If Iraqi officials do not ask for custody or if the U.S. government rejects the request, U.S. officials insisted that there was sufficient legal basis to hold Iraqis they classify as security detainees or prisoners of war after June 30. An agreement between the interim Iraqi leadership and U.S. officials, approved by the United Nations, expressly gives U.S.-led forces the right to detain people after June 30, they noted. Bremer also maintained that prisoners of war "can be kept until the hostilities are ended, and that isn't going to be by June 30."
The military plans to hold between 3,500 and 4,500 security detainees after the June 30 turnover, officers said. So far, about 400 cases have been turned over to a special Iraqi court established last summer by the occupation authority to try security detainees, although fewer than 20 cases have gone to trial.
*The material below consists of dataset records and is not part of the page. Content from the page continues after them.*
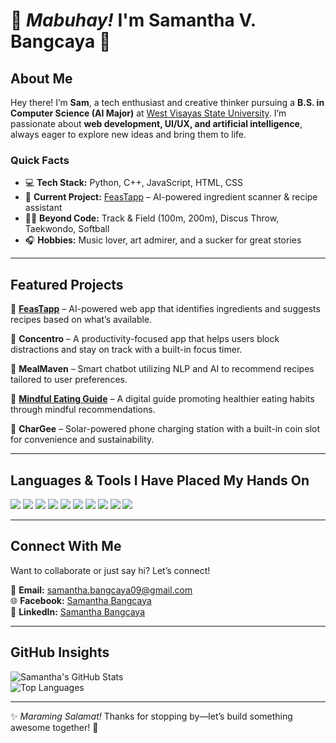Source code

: # 🌟 _Mabuhay!_ I'm Samantha V. Bangcaya 👋  

## About Me  
Hey there! I’m **Sam**, a tech enthusiast and creative thinker pursuing a **B.S. in Computer Science (AI Major)** at [West Visayas State University](https://www.wvsu.edu.ph/). I’m passionate about **web development, UI/UX, and artificial intelligence**, always eager to explore new ideas and bring them to life.  

### Quick Facts  
- 💻 **Tech Stack:** Python, C++, JavaScript, HTML, CSS  
- 🚀 **Current Project:** [FeasTapp](https://github.com/svbangcaya/FeasTapp1) – AI-powered ingredient scanner & recipe assistant  
- 🏃‍♀️ **Beyond Code:** Track & Field (100m, 200m), Discus Throw, Taekwondo, Softball  
- 🎧 **Hobbies:** Music lover, art admirer, and a sucker for great stories  

---

## Featured Projects  

🔹 **[FeasTapp](https://github.com/svbangcaya/FeasTapp1)** – AI-powered web app that identifies ingredients and suggests recipes based on what’s available.  

🔹 **Concentro** – A productivity-focused app that helps users block distractions and stay on track with a built-in focus timer.  

🔹 **MealMaven** – Smart chatbot utilizing NLP and AI to recommend recipes tailored to user preferences.  

🔹 **[Mindful Eating Guide](https://mindful-eating-guide-recommendation-h3uwhhjmtswz25dcidah2l.streamlit.app/#mindful-eating-guide-recommendation)** – A digital guide promoting healthier eating habits through mindful recommendations.  

🔹 **CharGee** – Solar-powered phone charging station with a built-in coin slot for convenience and sustainability.  

---

## Languages & Tools I Have Placed My Hands On  

<p align="left">  
  <img src="https://img.shields.io/badge/-C++-00599C?style=flat-square&logo=c%2B%2B&logoColor=white"/>  
  <img src="https://img.shields.io/badge/-Python-3776AB?style=flat-square&logo=python&logoColor=white"/>  
  <img src="https://img.shields.io/badge/-JavaScript-F7DF1E?style=flat-square&logo=javascript&logoColor=black"/>  
  <img src="https://img.shields.io/badge/-HTML5-E34F26?style=flat-square&logo=html5&logoColor=white"/>  
  <img src="https://img.shields.io/badge/-CSS3-1572B6?style=flat-square&logo=css3&logoColor=white"/>  
  <img src="https://img.shields.io/badge/-React-61DAFB?style=flat-square&logo=react&logoColor=black"/>  
  <img src="https://img.shields.io/badge/-Figma-F24E1E?style=flat-square&logo=figma&logoColor=white"/>  
  <img src="https://img.shields.io/badge/-VS%20Code-007ACC?style=flat-square&logo=visual-studio-code&logoColor=white"/>  
  <img src="https://img.shields.io/badge/-Git-F05032?style=flat-square&logo=git&logoColor=white"/>  
  <img src="https://img.shields.io/badge/-Node.js-339933?style=flat-square&logo=node.js&logoColor=white"/>  
</p>  

---

## Connect With Me  
Want to collaborate or just say hi? Let’s connect!  

📧 **Email:** samantha.bangcaya09@gmail.com  
🌐 **Facebook:** [Samantha Bangcaya](https://www.facebook.com/profile.php?id=100071719083338)  
💼 **LinkedIn:** [Samantha Bangcaya](https://www.linkedin.com/in/samanthabangcaya/)  

---

## GitHub Insights  

![Samantha's GitHub Stats](https://github-readme-stats.vercel.app/api?username=svbangcaya&show_icons=true&theme=tokyonight)  
![Top Languages](https://github-readme-stats.vercel.app/api/top-langs/?username=svbangcaya&layout=compact&theme=tokyonight)  

---

✨ _Maraming Salamat!_ Thanks for stopping by—let’s build something awesome together! 🚀
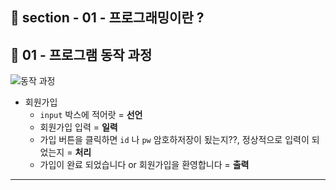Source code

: ## 📝 section - 01 - 프로그래밍이란 ?

## 📍 01 - 프로그램 동작 과정

![동작 과정](https://user-images.githubusercontent.com/93629804/179395081-4593c5d7-a28c-481a-811e-3e1a6b345cff.png)

* 회원가입 
    * `input` 박스에 적어랏 = **선언**
    * 회원가입 입력 = **일력**
    * 가입 버튼을 클릭하면 `id` 나 `pw` 암호하저장이 됬는지??, 정상적으로 입력이 되었는지 = **처리**
    * 가입이 완료 되었습니다 or 회원가입을 환영합니다 = **출력**


---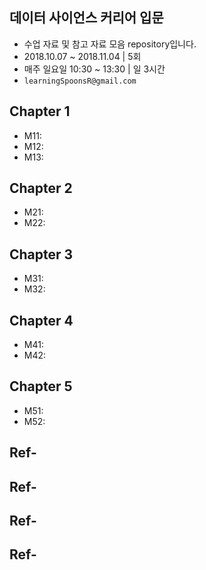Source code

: ## 데이터 사이언스 커리어 입문

+ 수업 자료 및 참고 자료 모음 repository입니다.  
+ 2018.10.07 ~ 2018.11.04 | 5회  
+ 매주 일요일 10:30 ~ 13:30 | 일 3시간  
+ `learningSpoonsR@gmail.com`

## Chapter 1  
+ M11:  
+ M12:  
+ M13:  

## Chapter 2  
+ M21:  
+ M22:  

## Chapter 3  
+ M31:   
+ M32:  

## Chapter 4  
+ M41:   
+ M42:  

## Chapter 5  
+ M51:   
+ M52:

## Ref-

## Ref-

## Ref-

## Ref-

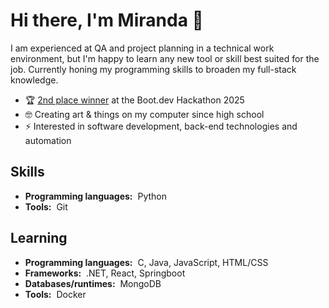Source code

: # Hi there, I'm Miranda :wave:

I am experienced at QA and project planning in a technical work environment, but I'm happy to learn any new tool or skill best suited for the job. Currently honing my programming skills to broaden my full-stack knowledge.

- 🏆 [2nd place winner](https://blog.boot.dev/news/hackathon-2025/) at the Boot.dev Hackathon 2025
- 🤓 Creating art & things on my computer since high school
- ⚡ Interested in software development, back-end technologies and automation

## Skills

- **Programming languages:**&nbsp;&nbsp;Python
- **Tools:**&nbsp;&nbsp;Git

## Learning

- **Programming languages:**&nbsp;&nbsp;C, Java, JavaScript, HTML/CSS
- **Frameworks:**&nbsp;&nbsp;.NET, React, Springboot
- **Databases/runtimes:**&nbsp;&nbsp;MongoDB
- **Tools:**&nbsp;&nbsp;Docker
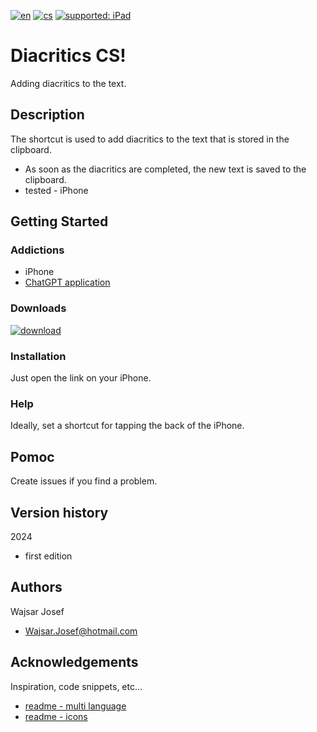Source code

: [![en](https://img.shields.io/badge/lang-en-red.svg)](https://github.com/PepikVaio/reMarkable_Diacritics_CS?tab=readme-ov-file)
[![cs](https://img.shields.io/badge/lang-cs-springgreen.svg)](https://github.com/PepikVaio/reMarkable_Diacritics_CS/blob/main/.language_cs/README_cs.md)
[![supported: iPad](https://img.shields.io/badge/iPhone-supported-blueviolet)](https://www.apple.com/cz/iphone/)



# Diacritics CS!
Adding diacritics to the text.

## Description
The shortcut is used to add diacritics to the text that is stored in the clipboard.
* As soon as the diacritics are completed, the new text is saved to the clipboard. 
* tested - iPhone

## Getting Started

### Addictions
* iPhone
* [ChatGPT application](https://apps.apple.com/cz/app/chatgpt/id6448311069?l=cs)


### Downloads
[![download](https://img.shields.io/badge/download-latest_release-slategray)](https://www.icloud.com/shortcuts/f82e9e8251fb444c8f545882b52969b2)

### Installation
Just open the link on your iPhone.

### Help
Ideally, set a shortcut for tapping the back of the iPhone.


## Pomoc
Create issues if you find a problem.


## Version history
2024
* first edition


## Authors
Wajsar Josef
* Wajsar.Josef@hotmail.com

## Acknowledgements
Inspiration, code snippets, etc...
* [readme - multi language](https://github.com/jonatasemidio/multilanguage-readme-pattern)
* [readme - icons](https://www.etsy.com/?ref=lgo)

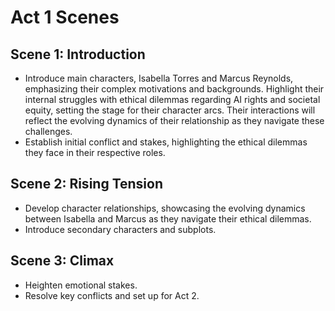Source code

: # Act 1 Scenes

## Scene 1: Introduction
- Introduce main characters, Isabella Torres and Marcus Reynolds, emphasizing their complex motivations and backgrounds. Highlight their internal struggles with ethical dilemmas regarding AI rights and societal equity, setting the stage for their character arcs. Their interactions will reflect the evolving dynamics of their relationship as they navigate these challenges.
- Establish initial conflict and stakes, highlighting the ethical dilemmas they face in their respective roles.

## Scene 2: Rising Tension
- Develop character relationships, showcasing the evolving dynamics between Isabella and Marcus as they navigate their ethical dilemmas.
- Introduce secondary characters and subplots.

## Scene 3: Climax
- Heighten emotional stakes.
- Resolve key conflicts and set up for Act 2.
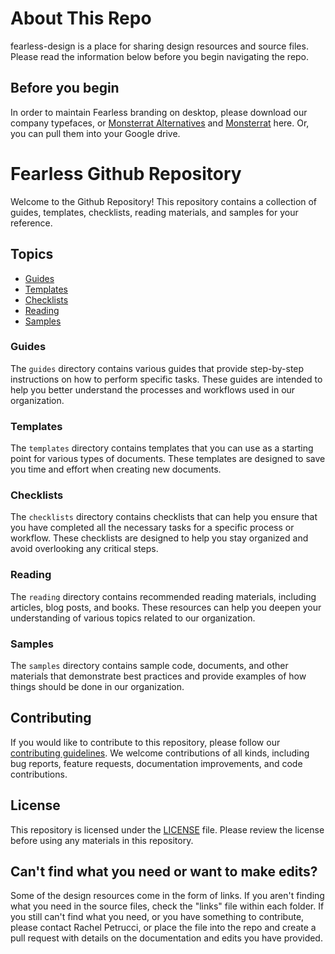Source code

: <h1>About This Repo</h1>
<p>fearless-design is a place for sharing design resources and source files. Please read the information below before you begin navigating the repo.</p>

<h2>Before you begin</h2>
<p>In order to maintain Fearless branding on desktop, please download our company typefaces, or <a href="https://fonts.google.com/specimen/Montserrat+Alternates">Monsterrat Alternatives</a> and <a href="https://fonts.google.com/specimen/Montserrat">Monsterrat</a> here. Or, you can pull them into your Google drive. </p>

# Fearless Github Repository

Welcome to the <Company Name> Github Repository! This repository contains a collection of guides, templates, checklists, reading materials, and samples for your reference.

## Topics

- [Guides](#guides)
- [Templates](#templates)
- [Checklists](#checklists)
- [Reading](#reading)
- [Samples](#samples)

### Guides

The `guides` directory contains various guides that provide step-by-step instructions on how to perform specific tasks. These guides are intended to help you better understand the processes and workflows used in our organization.

### Templates

The `templates` directory contains templates that you can use as a starting point for various types of documents. These templates are designed to save you time and effort when creating new documents.

### Checklists

The `checklists` directory contains checklists that can help you ensure that you have completed all the necessary tasks for a specific process or workflow. These checklists are designed to help you stay organized and avoid overlooking any critical steps.

### Reading

The `reading` directory contains recommended reading materials, including articles, blog posts, and books. These resources can help you deepen your understanding of various topics related to our organization.

### Samples

The `samples` directory contains sample code, documents, and other materials that demonstrate best practices and provide examples of how things should be done in our organization.

## Contributing

If you would like to contribute to this repository, please follow our [contributing guidelines](CONTRIBUTING.md). We welcome contributions of all kinds, including bug reports, feature requests, documentation improvements, and code contributions.

## License

This repository is licensed under the [LICENSE](LICENSE) file. Please review the license before using any materials in this repository.

<h2>Can't find what you need or want to make edits?</h2>
<p>Some of the design resources come in the form of links. If you aren't finding what you need in the source files, check the "links" file within each folder. If you still can't find what you need, or you have something to contribute, please contact Rachel Petrucci, or place the file into the repo and create a pull request with details on the documentation and edits you have provided.
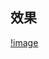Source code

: ## 效果
[!image](https://github.com/shuihuayueye/little_spiders/blob/master/%E5%9F%BA%E4%BA%8Etkinter%E7%9A%84%E5%8F%91%E5%8D%A1%E5%B9%B3%E5%8F%B0%E5%8D%A1%E5%AF%86%E5%8A%A9%E6%89%8B/QQ%E6%88%AA%E5%9B%BE20190531233402.png)
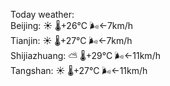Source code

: Today weather:  
Beijing: ☀️ 🌡️+26°C 🌬️←7km/h  
Tianjin: ☀️ 🌡️+27°C 🌬️←7km/h  
Shijiazhuang: ⛅️  🌡️+29°C 🌬️←11km/h  
Tangshan: ☀️ 🌡️+27°C 🌬️←11km/h  
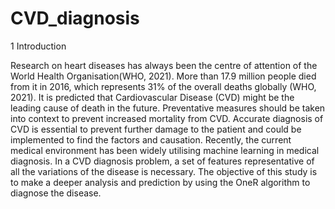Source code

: # CVD_diagnosis
1	Introduction

Research on heart diseases has always been the centre of attention of the World Health Organisation(WHO, 2021). More than 17.9 million people died from it in 2016, which represents 31% of the overall deaths globally (WHO, 2021). It is predicted that Cardiovascular Disease (CVD) might be the leading cause of death in the future. Preventative measures should be taken into context to prevent increased mortality from CVD. Accurate diagnosis of CVD is essential to prevent further damage to the patient and could be implemented to find the factors and causation. 
Recently, the current medical environment has been widely utilising machine learning in medical diagnosis. In a CVD diagnosis problem, a set of features representative of all the variations of the disease is necessary. The objective of this study is to make a deeper analysis and prediction by using the OneR algorithm to diagnose the disease.


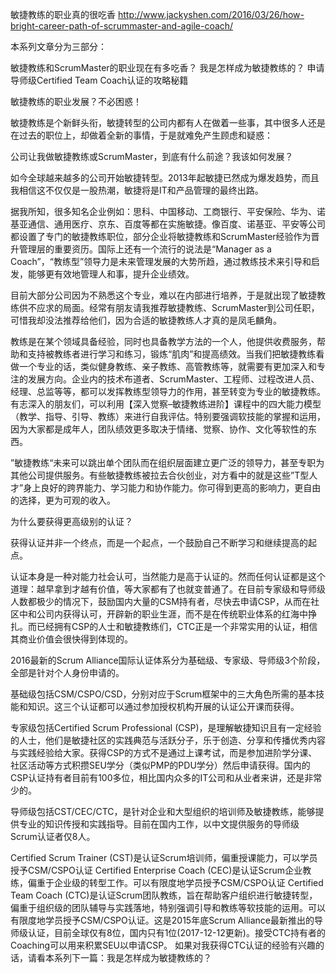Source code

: 
敏捷教练的职业真的很吃香 http://www.jackyshen.com/2016/03/26/how-bright-career-path-of-scrummaster-and-agile-coach/

本系列文章分为三部分：

敏捷教练和ScrumMaster的职业现在有多吃香？
我是怎样成为敏捷教练的？
申请导师级Certified Team Coach认证的攻略秘籍


敏捷教练的职业发展？不必困惑！

敏捷教练是个新鲜头衔，敏捷转型的公司内都有人在做着一些事，其中很多人还是在过去的职位上，却做着全新的事情，于是就难免产生顾虑和疑惑：

公司让我做敏捷教练或ScrumMaster，到底有什么前途？我该如何发展？

如今全球越来越多的公司开始敏捷转型。2013年起敏捷已然成为爆发趋势，而且我相信这不仅仅是一股热潮，敏捷将是IT和产品管理的最终出路。

据我所知，很多知名企业例如：思科、中国移动、工商银行、平安保险、华为、诺基亚通信、通用医疗、京东、百度等都在实施敏捷。像百度、诺基亚、平安等公司都设置了专门的敏捷教练职位，部分企业将敏捷教练和ScrumMaster经验作为晋升管理层的重要资历。国际上还有一个流行的说法是“Manager as a Coach”，“教练型”领导力是未来管理发展的大势所趋，通过教练技术来引导和启发，能够更有效地管理人和事，提升企业绩效。

目前大部分公司因为不熟悉这个专业，难以在内部进行培养，于是就出现了敏捷教练供不应求的局面。经常有朋友请我推荐敏捷教练、ScrumMaster到公司任职，可惜我却没法推荐给他们，因为合适的敏捷教练人才真的是凤毛麟角。

教练是在某个领域具备经验，同时也具备教学方法的一个人，他提供收费服务，帮助和支持被教练者进行学习和练习，锻炼“肌肉”和提高绩效。当我们把敏捷教练看做一个专业的话，类似健身教练、亲子教练、高管教练等，就需要有更加深入和专注的发展方向。企业内的技术布道者、ScrumMaster、工程师、过程改进人员、经理、总监等等，都可以发挥教练型领导力的作用，甚至转变为专业的敏捷教练。有志深入的朋友们，可以利用【深入觉察–敏捷教练进阶】课程中的四大能力模型（教学、指导、引导、教练）来进行自我评估。特别要强调软技能的掌握和运用，因为大家都是成年人，团队绩效更多取决于情绪、觉察、协作、文化等软性的东西。

”敏捷教练“未来可以跳出单个团队而在组织层面建立更广泛的领导力，甚至专职为其他公司提供服务。有些敏捷教练被拉去合伙创业，对方看中的就是这些”T型人才”身上良好的跨界能力、学习能力和协作能力。你可得到更高的影响力，更自由的选择，更为可观的收入。

为什么要获得更高级别的认证？

获得认证并非一个终点，而是一个起点，一个鼓励自己不断学习和继续提高的起点。

认证本身是一种对能力社会认可，当然能力是高于认证的。然而任何认证都是这个道理：越早拿到才越有价值，等大家都有了也就变普通了。在目前专家级和导师级人数都极少的情况下，鼓励国内大量的CSM持有者，尽快去申请CSP，从而在社区中和公司内获得认可，开辟新的职业生涯，而不是在传统职业体系的红海中挣扎。而已经拥有CSP的人士和敏捷教练们，CTC正是一个非常实用的认证，相信其商业价值会很快得到体现的。

2016最新的Scrum Alliance国际认证体系分为基础级、专家级、导师级3个阶段，全部是针对个人身份申请的。



基础级包括CSM/CSPO/CSD，分别对应于Scrum框架中的三大角色所需的基本技能和知识。这三个认证都可以通过参加授权机构开展的认证公开课而获得。

专家级包括Certified Scrum Professional (CSP)，是理解敏捷知识且有一定经验的人士，他们是敏捷社区的实践典范与活跃分子，乐于创造、分享和传播优秀内容与实践经验给大家。获得CSP的方式不是通过上课考试，而是参加进阶学分课、社区活动等方式积攒SEU学分（类似PMP的PDU学分）然后申请获得。国内的CSP认证持有者目前有100多位，相比国内众多的IT公司和从业者来讲，还是非常少的。

导师级包括CST/CEC/CTC，是针对企业和大型组织的培训师及敏捷教练，能够提供专业的知识传授和实践指导。目前在国内工作，以中文提供服务的导师级Scrum认证者仅8人。

Certified Scrum Trainer (CST)是认证Scrum培训师，偏重授课能力，可以学员授予CSM/CSPO认证
Certified Enterprise Coach (CEC)是认证Scrum企业教练，偏重于企业级的转型工作。可以有限度地学员授予CSM/CSPO认证
Certified Team Coach (CTC)是认证Scrum团队教练，旨在帮助客户组织进行敏捷转型，偏重于组织级的团队辅导与实践落地，特别强调引导和教练等软技能的运用。可以有限度地学员授予CSM/CSPO认证。这是2015年底Scrum Alliance最新推出的导师级认证，目前全球仅有8位，国内只有1位(2017-12-12更新)。接受CTC持有者的Coaching可以用来积累SEU以申请CSP。
如果对我获得CTC认证的经验有兴趣的话，请看本系列下一篇：我是怎样成为敏捷教练的？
Addressing another touchy issue between the U.S. and interim Iraqi governments, Yawar asserted that the United States would not be allowed to keep Hussein's main palace, now used as the occupation headquarters, as part of the future U.S. Embassy in Baghdad.
"We have asked that the Republican Palace be vacated at the fastest opportunity for us to use it as Iraqis, as a Republican Palace or a museum. Whatever we do with it is a matter for Iraqi sovereignty. It is a symbol of Iraqi sovereignty," Yawar told reporters.
Meanwhile, insurgents stepped up their campaign against Iraq's infrastructure Tuesday, blasting two oil pipelines and cutting the country's oil exports through the Persian Gulf by half, the Associated Press reported.
Iraqi officials told Dow Jones Newswires they expected to have the damage repaired within a few days. However, petroleum analyst Paul Horsnell, head of energy research at Barclays Capital in London, said that Iraq would probably fail to meet its export target of 2 million barrels a day for June because of the blasts.
[On Wednesday, the al-Jazeera satellite television network reported that the head of security for oil fields in the northern city of Kirkuk had been assassinated, the Reuters news agency reported.]
On Tuesday in Baghdad, a three-vehicle convoy of foreign contract workers employed by the occupation authority was fired as it drove down a street and passed under a bridge, the U.S. military reported. [On Wednesday, the U.S. military announced that two people were killed and three were wounded in the attack, according to the AP.]
Staff writer Jackie Spinner contributed to this report.